血液中におけるコレステロール及びその類縁化合物の生理病理的意義の究明に関する研究
【研究分野】化学系薬学
【研究キーワード】
酸素化ステロール / GC-MS / 微量分析 / 血液成分 / 血小板 / プラスミノーゲン活性化因子 / 植物ステロール / 赤血球 / 血液
【研究成果の概要】
本研究は酸素化コレステロール誘導体を含む各種コレステロール類縁化合物の血漿中、血管内壁、赤血球、血小板などにおける生理・病理的意義を明らかにしようとするものであり、以下に示す研究成果を得た。
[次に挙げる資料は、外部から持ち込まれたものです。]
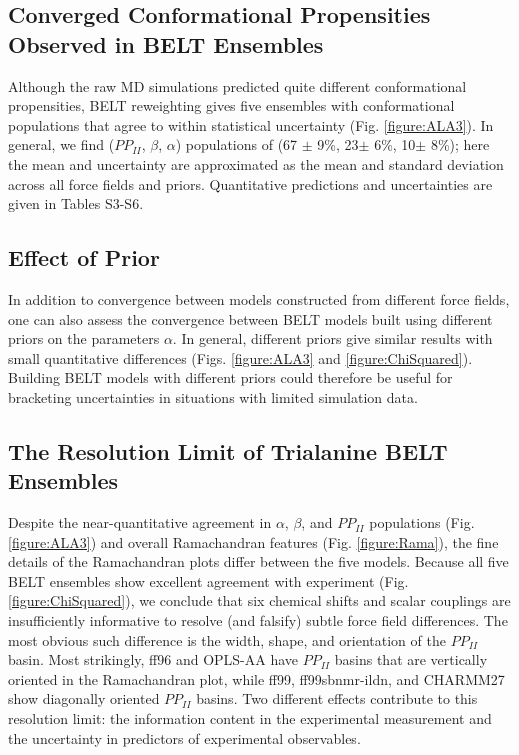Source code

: \documentclass[journal=jacsat,manuscript=article]{achemso}
\begin{document}
\subsection*{Converged Conformational Propensities Observed in BELT Ensembles}

Although the raw MD simulations predicted quite different conformational propensities, BELT reweighting gives five ensembles with conformational populations that agree to within statistical uncertainty (Fig. \ref{figure:ALA3}).  In general, we find ($PP_{II}$, $\beta$, $\alpha$) populations of (67 $\pm$ 9\%, 23$\pm$ 6\%, 10$\pm$ 8\%); here the mean and uncertainty are approximated as the mean and standard deviation across all force fields and priors.  Quantitative predictions and uncertainties are given in Tables S3-S6.  

\subsection*{Effect of Prior}

In addition to convergence between models constructed from different force fields, one can also assess the convergence between BELT models built using different priors on the parameters $\alpha$.  In general, different priors give similar results with small quantitative differences (Figs. \ref{figure:ALA3} and \ref{figure:ChiSquared}).  Building BELT models with different priors could therefore be useful for bracketing uncertainties in situations with limited simulation data.  

\subsection*{The Resolution Limit of Trialanine BELT Ensembles}

Despite the near-quantitative agreement in $\alpha$, $\beta$, and $PP_{II}$ populations (Fig. \ref{figure:ALA3}) and overall Ramachandran features (Fig. \ref{figure:Rama}), the fine details of the Ramachandran plots differ between the five models.  Because all five BELT ensembles show excellent agreement with experiment (Fig. \ref{figure:ChiSquared}), we conclude that six chemical shifts and scalar couplings are insufficiently informative to resolve (and falsify) subtle force field differences.  The most obvious such difference is the width, shape, and orientation of the $PP_{II}$ basin.  Most strikingly, ff96 and OPLS-AA have $PP_{II}$ basins that are vertically oriented in the Ramachandran plot, while ff99, ff99sbnmr-ildn, and CHARMM27 show diagonally oriented $PP_{II}$ basins.  Two different effects contribute to this resolution limit: the information content in the experimental measurement and the uncertainty in predictors of experimental observables.
\end{document}

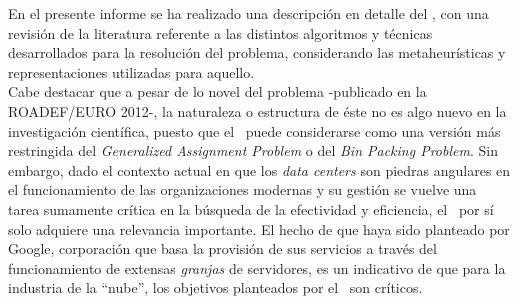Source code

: \documentclass[../informe2.tex]{subfiles}
\begin{document}

En el presente informe se ha realizado una descripción en detalle del \mrp, con una revisión de la literatura referente a las distintos algoritmos y técnicas desarrollados para la resolución del problema, considerando las metaheurísticas y representaciones utilizadas para aquello. \\
Cabe destacar que a pesar de lo novel del problema -publicado en la ROADEF/EURO 2012-, la naturaleza o estructura de éste no es algo nuevo en la investigación científica, puesto que el \mrp\ puede considerarse como una versión más restringida del \textit{Generalized Assignment Problem} o del \textit{Bin Packing Problem}. Sin embargo, dado el contexto actual en que los \textit{data centers} son piedras angulares en el funcionamiento de las organizaciones modernas y su gestión se vuelve una tarea sumamente crítica en la búsqueda de la efectividad y eficiencia, el \mrp\ por sí solo adquiere una relevancia importante. El hecho de que haya sido planteado por Google, corporación que basa la provisión de sus servicios a través del funcionamiento de extensas \textit{granjas} de servidores, es un indicativo de que para la industria de la ``nube'', los objetivos planteados por el  \mrp\ son críticos. \\
\end{document}
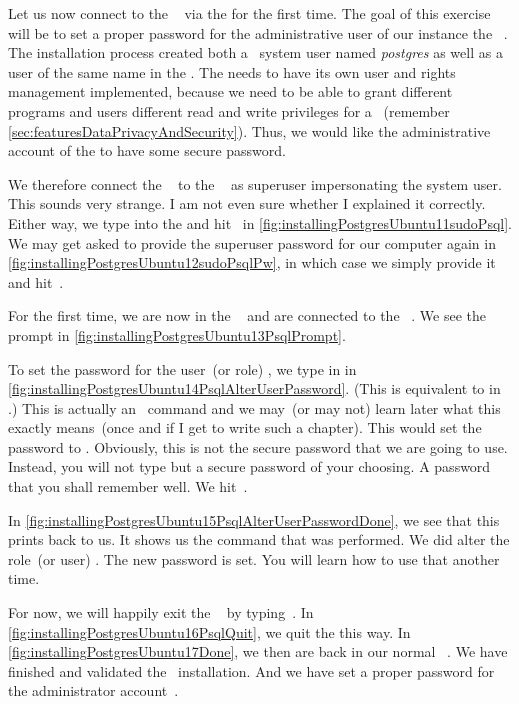 Let us now connect to the \postgresql\  via the  for the first time.
The goal of this exercise will be to set a proper password for the administrative user of our instance the \postgresql\ .
The installation process created both a \linux\ system user named \textit{postgres} as well as a user of the same name in the .
The  needs to have its own user and rights management implemented, because we need to be able to grant different programs and users different read and write privileges for a ~(remember \cref{sec:featuresDataPrivacyAndSecurity}).
Thus, we would like the administrative account  of the  to have some secure password.

We therefore connect the \psql\  to the \postgresql\  as superuser impersonating the  system user.
This sounds very strange.
I am not even sure whether I explained it correctly.
Either way, we type  into the  and hit~\keys{\return} in \cref{fig:installingPostgresUbuntu11sudoPsql}.
We may get asked to provide the superuser password for our computer again in \cref{fig:installingPostgresUbuntu12sudoPsqlPw}, in which case we simply provide it and hit~\keys{\return}.

For the first time, we are now in the \psql\  and are connected to the \postgresql\ .
We see the prompt \expandafter{} in \cref{fig:installingPostgresUbuntu13PsqlPrompt}.%
%
\begin{sloppypar}%
To set the password for the user~(or role) , we type in  in \cref{fig:installingPostgresUbuntu14PsqlAlterUserPassword}.
(This is equivalent to  in \postgresql.)
This is actually an \sql\ command and we may~(or may not) learn later what this exactly means~(once and if I get to write such a chapter).
This would set the password to .
Obviously, this is not the secure password that we are going to use.
Instead, you will not type  but a secure password of your choosing.
A password that you shall remember well.
We hit~\keys{\return}.%
\end{sloppypar}%
%
In \cref{fig:installingPostgresUbuntu15PsqlAlterUserPasswordDone}, we see that this prints  back to us.
It shows us the command that was performed.
We did alter the role~(or user) .
The new password is set.
You will learn how to use that another time.

For now, we will happily exit the \psql\  by typing~.
In \cref{fig:installingPostgresUbuntu16PsqlQuit}, we quit the  this way.
In \cref{fig:installingPostgresUbuntu17Done}, we then are back in our normal \bash\ .
We have finished and validated the \postgresql\ installation.
And we have set a proper password for the administrator account~.%
%
\FloatBarrier%
\endhsection%
%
1.血管内皮細胞(ウシ頸動脈より得た)で合成され血液中に放出されるプラスミノーゲン活性化因子(この酵素の欠損は血栓形成を促す)について、この産生を促進する物質を探索し、シトステロールおよびフコステロールが著しい作用を示す事を見いだした。
2.酸素化ステロール類の血小板の凝集への影響を調べた。即ち、ウシ血小板浮遊血漿を用いる実験で、トロンビン凝集では、20-,22-,24-,または25-ヒドロキシコレステロールが凝集を促進するのに対し、ADP凝集で(22R)-ヒドロキシコレステロールに特異的な凝集促進作用があった。(22R)-ヒドロキシコレステロールが特異的にウシ血小板および赤血球に対して、膜の破壊を引き起こすことを見いだした。また、この溶血作用には温度依存性が有ることが分かった。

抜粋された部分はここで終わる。